- [DATASET CONTENT]

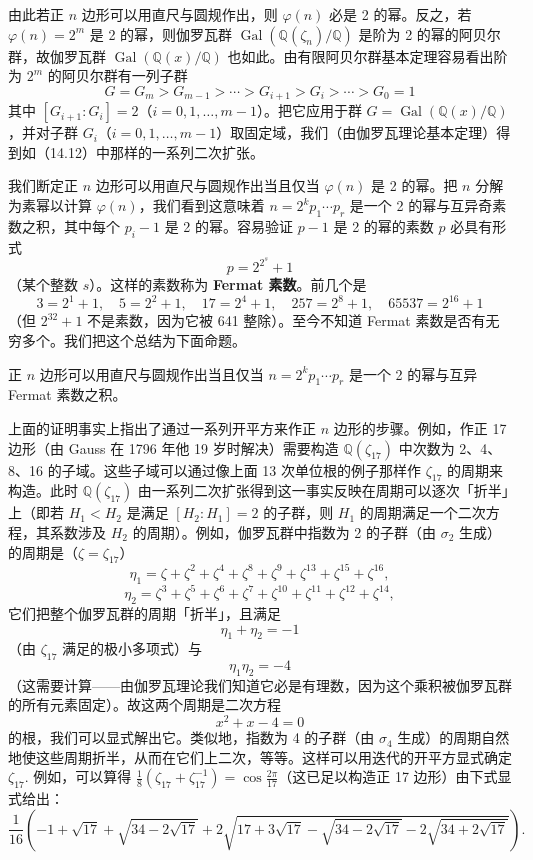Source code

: 由此若正 \(n\) 边形可以用直尺与圆规作出，则 \(\varphi(n)\) 必是 2 的幂。反之，若 \(\varphi(n) = 2^m\) 是 2 的幂，则伽罗瓦群 \(\operatorname{Gal}(\mathbb{Q}(\zeta_n)/\mathbb{Q})\) 是阶为 2 的幂的阿贝尔群，故伽罗瓦群 \(\operatorname{Gal}(\mathbb{Q}(x)/\mathbb{Q})\) 也如此。由有限阿贝尔群基本定理容易看出阶为 \(2^m\) 的阿贝尔群有一列子群
\[
G = G_m > G_{m-1} > \cdots > G_{i+1} > G_i > \cdots > G_0 = 1
\]
其中 \([G_{i+1}:G_i] = 2\)（\(i = 0, 1, \ldots, m-1\)）。把它应用于群 \(G = \operatorname{Gal}(\mathbb{Q}(x)/\mathbb{Q})\)，并对子群 \(G_i\)（\(i = 0, 1, \ldots, m-1\)）取固定域，我们（由伽罗瓦理论基本定理）得到如（14.12）中那样的一系列二次扩张。

我们断定正 \(n\) 边形可以用直尺与圆规作出当且仅当 \(\varphi(n)\) 是 2 的幂。把 \(n\) 分解为素幂以计算 \(\varphi(n)\)，我们看到这意味着 \(n = 2^kp_1\cdots p_r\) 是一个 2 的幂与互异奇素数之积，其中每个 \(p_i-1\) 是 2 的幂。容易验证 \(p-1\) 是 2 的幂的素数 \(p\) 必具有形式
\[
p = 2^{2^s}+1
\]
（某个整数 \(s\)）。这样的素数称为 \textbf{Fermat 素数}。前几个是
\[
3 = 2^1+1, \quad 5 = 2^2+1, \quad 17 = 2^4+1, \quad 257 = 2^8+1, \quad 65537 = 2^{16}+1
\]
（但 \(2^{32}+1\) 不是素数，因为它被 641 整除）。至今不知道 Fermat 素数是否有无穷多个。我们把这个总结为下面命题。

\begin{proposition}\label{pro:14.29}
正 \(n\) 边形可以用直尺与圆规作出当且仅当 \(n = 2^kp_1\cdots p_r\) 是一个 2 的幂与互异 Fermat 素数之积。
\end{proposition}

上面的证明事实上指出了通过一系列开平方来作正 \(n\) 边形的步骤。例如，作正 17 边形（由 Gauss 在 1796 年他 19 岁时解决）需要构造 \(\mathbb{Q}(\zeta_{17})\) 中次数为 2、4、8、16 的子域。这些子域可以通过像上面 13 次单位根的例子那样作 \(\zeta_{17}\) 的周期来构造。此时 \(\mathbb{Q}(\zeta_{17})\) 由一系列二次扩张得到这一事实反映在周期可以逐次「折半」上（即若 \(H_1 < H_2\) 是满足 \([H_2:H_1] = 2\) 的子群，则 \(H_1\) 的周期满足一个二次方程，其系数涉及 \(H_2\) 的周期）。例如，伽罗瓦群中指数为 2 的子群（由 \(\sigma_2\) 生成）的周期是（\(\zeta = \zeta_{17}\)）
\[
\eta_1 = \zeta+\zeta^2+\zeta^4+\zeta^8+\zeta^9+\zeta^{13}+\zeta^{15}+\zeta^{16},
\]
\[
\eta_2 = \zeta^3+\zeta^5+\zeta^6+\zeta^7+\zeta^{10}+\zeta^{11}+\zeta^{12}+\zeta^{14},
\]
它们把整个伽罗瓦群的周期「折半」，且满足
\[
\eta_1+\eta_2 = -1
\]
（由 \(\zeta_{17}\) 满足的极小多项式）与
\[
\eta_1\eta_2 = -4
\]
（这需要计算——由伽罗瓦理论我们知道它必是有理数，因为这个乘积被伽罗瓦群的所有元素固定）。故这两个周期是二次方程
\[
x^2+x-4 = 0
\]
的根，我们可以显式解出它。类似地，指数为 4 的子群（由 \(\sigma_4\) 生成）的周期自然地使这些周期折半，从而在它们上二次，等等。这样可以用迭代的开平方显式确定 \(\zeta_{17}\). 例如，可以算得 \(\frac{1}{8}(\zeta_{17}+\zeta_{17}^{-1}) = \cos\frac{2\pi}{17}\)（这已足以构造正 17 边形）由下式显式给出：
\[
\frac{1}{16}\left(-1+\sqrt{17}+\sqrt{34-2\sqrt{17}}+2\sqrt{17+3\sqrt{17}-\sqrt{34-2\sqrt{17}}-2\sqrt{34+2\sqrt{17}}}\right).
\]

- [YOUR ASSIGNMENT] Quote every record above exactly, omitting any pictures they contain.

- [COMPLETED EXERCISE]
Source code

: 由此若正 \(n\) 边形可以用直尺与圆规作出，则 \(\varphi(n)\) 必是 2 的幂。反之，若 \(\varphi(n) = 2^m\) 是 2 的幂，则伽罗瓦群 \(\operatorname{Gal}(\mathbb{Q}(\zeta_n)/\mathbb{Q})\) 是阶为 2 的幂的阿贝尔群，故伽罗瓦群 \(\operatorname{Gal}(\mathbb{Q}(x)/\mathbb{Q})\) 也如此。由有限阿贝尔群基本定理容易看出阶为 \(2^m\) 的阿贝尔群有一列子群
\[
G = G_m > G_{m-1} > \cdots > G_{i+1} > G_i > \cdots > G_0 = 1
\]
其中 \([G_{i+1}:G_i] = 2\)（\(i = 0, 1, \ldots, m-1\)）。把它应用于群 \(G = \operatorname{Gal}(\mathbb{Q}(x)/\mathbb{Q})\)，并对子群 \(G_i\)（\(i = 0, 1, \ldots, m-1\)）取固定域，我们（由伽罗瓦理论基本定理）得到如（14.12）中那样的一系列二次扩张。

我们断定正 \(n\) 边形可以用直尺与圆规作出当且仅当 \(\varphi(n)\) 是 2 的幂。把 \(n\) 分解为素幂以计算 \(\varphi(n)\)，我们看到这意味着 \(n = 2^kp_1\cdots p_r\) 是一个 2 的幂与互异奇素数之积，其中每个 \(p_i-1\) 是 2 的幂。容易验证 \(p-1\) 是 2 的幂的素数 \(p\) 必具有形式
\[
p = 2^{2^s}+1
\]
（某个整数 \(s\)）。这样的素数称为 \textbf{Fermat 素数}。前几个是
\[
3 = 2^1+1, \quad 5 = 2^2+1, \quad 17 = 2^4+1, \quad 257 = 2^8+1, \quad 65537 = 2^{16}+1
\]
（但 \(2^{32}+1\) 不是素数，因为它被 641 整除）。至今不知道 Fermat 素数是否有无穷多个。我们把这个总结为下面命题。

\begin{proposition}\label{pro:14.29}
正 \(n\) 边形可以用直尺与圆规作出当且仅当 \(n = 2^kp_1\cdots p_r\) 是一个 2 的幂与互异 Fermat 素数之积。
\end{proposition}

上面的证明事实上指出了通过一系列开平方来作正 \(n\) 边形的步骤。例如，作正 17 边形（由 Gauss 在 1796 年他 19 岁时解决）需要构造 \(\mathbb{Q}(\zeta_{17})\) 中次数为 2、4、8、16 的子域。这些子域可以通过像上面 13 次单位根的例子那样作 \(\zeta_{17}\) 的周期来构造。此时 \(\mathbb{Q}(\zeta_{17})\) 由一系列二次扩张得到这一事实反映在周期可以逐次「折半」上（即若 \(H_1 < H_2\) 是满足 \([H_2:H_1] = 2\) 的子群，则 \(H_1\) 的周期满足一个二次方程，其系数涉及 \(H_2\) 的周期）。例如，伽罗瓦群中指数为 2 的子群（由 \(\sigma_2\) 生成）的周期是（\(\zeta = \zeta_{17}\)）
\[
\eta_1 = \zeta+\zeta^2+\zeta^4+\zeta^8+\zeta^9+\zeta^{13}+\zeta^{15}+\zeta^{16},
\]
\[
\eta_2 = \zeta^3+\zeta^5+\zeta^6+\zeta^7+\zeta^{10}+\zeta^{11}+\zeta^{12}+\zeta^{14},
\]
它们把整个伽罗瓦群的周期「折半」，且满足
\[
\eta_1+\eta_2 = -1
\]
（由 \(\zeta_{17}\) 满足的极小多项式）与
\[
\eta_1\eta_2 = -4
\]
（这需要计算——由伽罗瓦理论我们知道它必是有理数，因为这个乘积被伽罗瓦群的所有元素固定）。故这两个周期是二次方程
\[
x^2+x-4 = 0
\]
的根，我们可以显式解出它。类似地，指数为 4 的子群（由 \(\sigma_4\) 生成）的周期自然地使这些周期折半，从而在它们上二次，等等。这样可以用迭代的开平方显式确定 \(\zeta_{17}\). 例如，可以算得 \(\frac{1}{8}(\zeta_{17}+\zeta_{17}^{-1}) = \cos\frac{2\pi}{17}\)（这已足以构造正 17 边形）由下式显式给出：
\[
\frac{1}{16}\left(-1+\sqrt{17}+\sqrt{34-2\sqrt{17}}+2\sqrt{17+3\sqrt{17}-\sqrt{34-2\sqrt{17}}-2\sqrt{34+2\sqrt{17}}}\right).
\]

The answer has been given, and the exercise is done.